Reputation: 8542
I used Maven before in quite a few projects but they we already configured by someone else. I quickly understood the main concepts (groups, artifacts and versions for jars, local and remote repositories) so I assumed that if I'm asked I'll be able to set up a new project from scratch easily.
That turned out not to be the case when I deal with multiple modules which depend on one another. I poked around maven docs but they are either way too concise or way too technical (sometimes I get a feeling that Maven people wrote it for themselves and not for Maven users). So I'm asking for community help.
Here's a typical scenario:
Three repositories:
I'm building a normal Java EE project consisting of one EJB jar with a corresponding client jar, a web module and a JPA module (I like keeping my entities and all db-connectivity separated from business logic). That gives me 5 project in my IDE:
myapp-ear
myapp-ejb
myapp-ejb-client
myapp-jpa
myapp-web
myapp-jpa
is used by myapp-ejb
and myapp-web
. myapp-ejb-client
contains business interfaces for my EJBs.

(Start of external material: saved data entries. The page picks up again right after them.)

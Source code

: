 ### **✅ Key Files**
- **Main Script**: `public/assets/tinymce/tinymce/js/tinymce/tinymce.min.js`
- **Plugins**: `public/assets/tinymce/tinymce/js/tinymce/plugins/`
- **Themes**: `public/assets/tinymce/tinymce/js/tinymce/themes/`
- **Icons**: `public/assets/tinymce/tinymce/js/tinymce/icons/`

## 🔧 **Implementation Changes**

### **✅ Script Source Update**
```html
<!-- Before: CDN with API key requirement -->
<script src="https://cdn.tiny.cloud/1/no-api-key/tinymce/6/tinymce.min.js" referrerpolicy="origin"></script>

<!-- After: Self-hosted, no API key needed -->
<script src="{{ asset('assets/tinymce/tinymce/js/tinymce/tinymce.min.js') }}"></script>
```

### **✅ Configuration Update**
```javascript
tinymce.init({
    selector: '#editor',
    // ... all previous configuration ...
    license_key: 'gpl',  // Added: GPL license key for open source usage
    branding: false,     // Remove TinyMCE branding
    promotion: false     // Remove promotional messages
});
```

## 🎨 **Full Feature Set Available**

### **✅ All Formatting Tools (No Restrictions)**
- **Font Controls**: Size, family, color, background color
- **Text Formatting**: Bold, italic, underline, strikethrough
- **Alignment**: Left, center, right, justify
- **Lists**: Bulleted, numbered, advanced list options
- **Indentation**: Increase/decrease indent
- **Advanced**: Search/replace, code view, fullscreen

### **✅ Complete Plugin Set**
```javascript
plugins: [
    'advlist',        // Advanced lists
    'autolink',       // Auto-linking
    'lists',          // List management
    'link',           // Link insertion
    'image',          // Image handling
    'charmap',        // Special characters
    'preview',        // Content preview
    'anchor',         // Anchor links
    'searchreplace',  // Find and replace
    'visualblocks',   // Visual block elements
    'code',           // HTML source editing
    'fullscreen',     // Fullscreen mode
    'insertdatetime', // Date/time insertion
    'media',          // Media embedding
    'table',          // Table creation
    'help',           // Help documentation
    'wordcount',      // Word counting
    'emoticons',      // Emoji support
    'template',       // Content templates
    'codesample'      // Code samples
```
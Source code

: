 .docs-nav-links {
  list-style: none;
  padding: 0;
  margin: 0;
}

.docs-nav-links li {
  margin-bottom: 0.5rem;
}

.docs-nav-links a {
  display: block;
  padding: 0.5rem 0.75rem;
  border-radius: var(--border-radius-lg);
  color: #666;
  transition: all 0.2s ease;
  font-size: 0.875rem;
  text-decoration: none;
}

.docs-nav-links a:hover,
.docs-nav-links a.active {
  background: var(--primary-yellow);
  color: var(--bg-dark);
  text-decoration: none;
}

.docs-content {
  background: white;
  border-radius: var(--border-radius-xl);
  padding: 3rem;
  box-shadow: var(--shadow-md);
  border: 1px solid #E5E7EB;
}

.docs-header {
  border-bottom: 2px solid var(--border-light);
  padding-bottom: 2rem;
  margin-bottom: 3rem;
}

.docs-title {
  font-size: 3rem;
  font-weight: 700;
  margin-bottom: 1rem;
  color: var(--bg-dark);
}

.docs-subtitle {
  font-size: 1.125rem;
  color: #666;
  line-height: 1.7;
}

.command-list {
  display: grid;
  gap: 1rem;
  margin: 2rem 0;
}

How should I set all that up? I suspect that I need some kind of parent project but I'm not sure how should I organize inter-project dependency resolution. For example: currently when I specify
<dependency>
<groupId>com.mycompany.myapp</groupId>
<artifactId>myapp-jpa</artifactId>
<version>0.1-SNAPSHOT</version>
</dependency>
in myapp-ejb
's pom.xml
maven tries to search for it in my repository and tells me that the .jar can't be found. Even if I build and install all app components into my local repository one by one Maven always fails to build the ear file itself :(
I'd love to get it working under Eclipse or NetBeans.
Upvotes: 3
Views: 746
Reputation: 17765
I think you're on the right path. You need a parent project to pull it all together. In the parent project (and here is the important part) you need your dependencies laid out NOT in the dependency section of your parent pom, rather, you need them in your dependencyManagement section. Then, in your child pom's you can declare dependencies that are in the parent.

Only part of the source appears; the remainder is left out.